Companies Like Kuros Biosciences (VTX:KURN) Are In A Position To Invest In Growth

Even when a business is losing money, it's possible for shareholders to make money if they buy a good business at the right price. For example, although software-as-a-service business Salesforce.com lost money for years while it grew recurring revenue, if you held shares since 2005, you'd have done very well indeed. Nonetheless, only a fool would ignore the risk that a loss making company burns through its cash too quickly.

So should Kuros Biosciences (VTX:KURN) shareholders be worried about its cash burn? In this article, we define cash burn as its annual (negative) free cash flow, which is the amount of money a company spends each year to fund its growth. We'll start by comparing its cash burn with its cash reserves in order to calculate its cash runway.

See our latest analysis for Kuros Biosciences

How Long Is Kuros Biosciences' Cash Runway?

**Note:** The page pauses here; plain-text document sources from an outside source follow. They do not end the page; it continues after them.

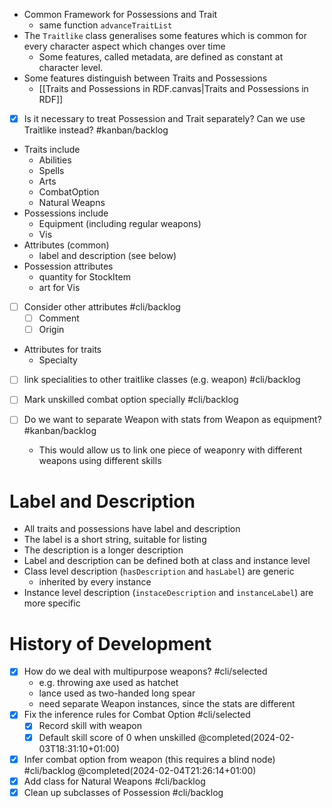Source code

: 

+ Common Framework for Possessions and Trait
	+ same function `advanceTraitList`
+ The `Traitlike` class generalises some features which is common for every character aspect which changes over time
	+ Some features, called metadata, are defined as constant at character level.
+ Some features distinguish between Traits and Possessions
	+ [[Traits and Possessions in RDF.canvas|Traits and Possessions in RDF]]
+ [x] Is it necessary to treat Possession and Trait separately?  Can we use Traitlike instead?  #kanban/backlog 
+ Traits include
	+ Abilities
	+ Spells
	+ Arts
	+ CombatOption 
	+ Natural Weapns
+ Possessions include
	+ Equipment (including regular weapons)
	+ Vis
+ Attributes (common)
	+ label and description (see below)
+ Possession attributes
	+ quantity for StockItem
	+ art for Vis
+ [ ] Consider other attributes #cli/backlog 
	+ [ ] Comment
	+ [ ] Origin
+ Attributes for traits
	+ Specialty
+ [ ] link specialities to other traitlike classes (e.g. weapon) #cli/backlog 


+ [ ] Mark unskilled combat option specially  #cli/backlog 
+ [ ] Do we want to separate Weapon with stats from Weapon as equipment?  #kanban/backlog 
	+ This would allow us to link one piece of weaponry with different weapons using different skills

# Label  and Description

+ All traits and possessions have label and description
+ The label is a short string, suitable for listing
+ The description is a longer description
+ Label and description can be defined both at class and instance level
+ Class level description (`hasDescription` and `hasLabel`) are generic
	+ inherited by every instance
+ Instance level description (`instaceDescription` and `instanceLabel`) are more specific




# History of Development

+ [x] How do we deal with multipurpose weapons?   #cli/selected
	+  e.g. throwing axe used as hatchet
	+ lance used as two-handed long spear
	+ need separate Weapon instances, since the stats are different
+ [x] Fix the inference rules for Combat Option #cli/selected
	+ [x]  Record skill with weapon
	+ [x] Default skill score of 0 when unskilled @completed(2024-02-03T18:31:10+01:00)
+ [x] Infer combat option from weapon (this requires a blind node) #cli/backlog  @completed(2024-02-04T21:26:14+01:00)
+ [x] Add class for Natural Weapons #cli/backlog
+ [x] Clean up subclasses of Possession #cli/backlog
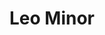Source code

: ---
title: "Leo Minor"
hashtag: leo-minor
borders:
  - Cancer
  - Leo
  - Lynx
  - Ursa Major
tags:
  - Constellation
---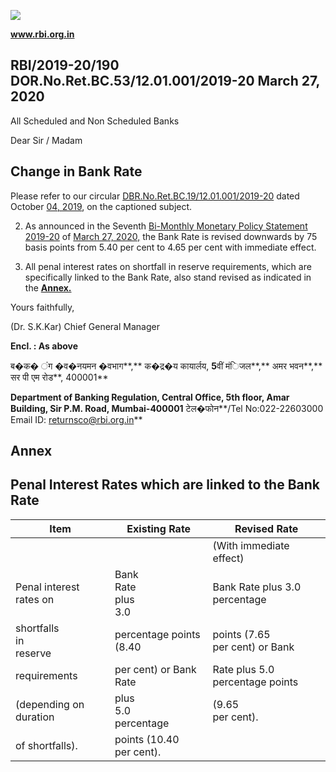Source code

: ![](_page_0_Picture_0.jpeg)

**www.rbi.org.in**

## RBI/2019-20/190 DOR.No.Ret.BC.53/12.01.001/2019-20 March 27, 2020

All Scheduled and Non Scheduled Banks

Dear Sir / Madam

## **Change in Bank Rate**

Please refer to our circular [DBR.No.Ret.BC.19/12.01.001/2019-20](https://www.rbi.org.in/Scripts/NotificationUser.aspx?Id=11705&Mode=0) dated October [04, 2019](https://www.rbi.org.in/Scripts/NotificationUser.aspx?Id=11705&Mode=0), on the captioned subject.

2. As announced in the Seventh [Bi-Monthly Monetary Policy Statement 2019-20](https://www.rbi.org.in/Scripts/BS_PressReleaseDisplay.aspx?prid=49581) of [March 27, 2020,](https://www.rbi.org.in/Scripts/BS_PressReleaseDisplay.aspx?prid=49581) the Bank Rate is revised downwards by 75 basis points from 5.40 per cent to 4.65 per cent with immediate effect.

3. All penal interest rates on shortfall in reserve requirements, which are specifically linked to the Bank Rate, also stand revised as indicated in the **[Annex.](#page-1-0)**

Yours faithfully,

(Dr. S.K.Kar) Chief General Manager

**Encl. : As above**

ब�क� ंग �व�नयमन �वभाग**,** क�द्र�य कायार्लय, **5**वीं मंिजल**,** अमर भवन**,** सर पी एम रोड**, 400001** 

**Department of Banking Regulation, Central Office, 5th floor, Amar Building, Sir P.M. Road, Mumbai-400001** टेल�फोन**/Tel No:022-22603000 Email ID: [returnsco@rbi.org.in](mailto:returnsco@rbi.org.in)**

## <span id="page-1-0"></span>**Annex**

## **Penal Interest Rates which are linked to the Bank Rate**

| Item                        | Existing Rate               | Revised Rate                      |
|-----------------------------|-----------------------------|-----------------------------------|
|                             |                             | (With immediate effect)           |
| Penal interest rates on     | Bank<br>Rate<br>plus<br>3.0 | Bank Rate plus 3.0 percentage     |
| shortfalls<br>in<br>reserve | percentage points (8.40     | points (7.65<br>per cent) or Bank |
| requirements                | per cent) or Bank Rate      | Rate plus 5.0 percentage points   |
| (depending on duration      | plus<br>5.0<br>percentage   | (9.65<br>per cent).               |
| of shortfalls).             | points (10.40<br>per cent). |                                   |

A company's cash runway is calculated by dividing its cash hoard by its cash burn. In June 2023, Kuros Biosciences had CHF17m in cash, and was debt-free. Looking at the last year, the company burnt through CHF7.7m. Therefore, from June 2023 it had 2.2 years of cash runway. That's decent, giving the company a couple years to develop its business. Depicted below, you can see how its cash holdings have changed over time.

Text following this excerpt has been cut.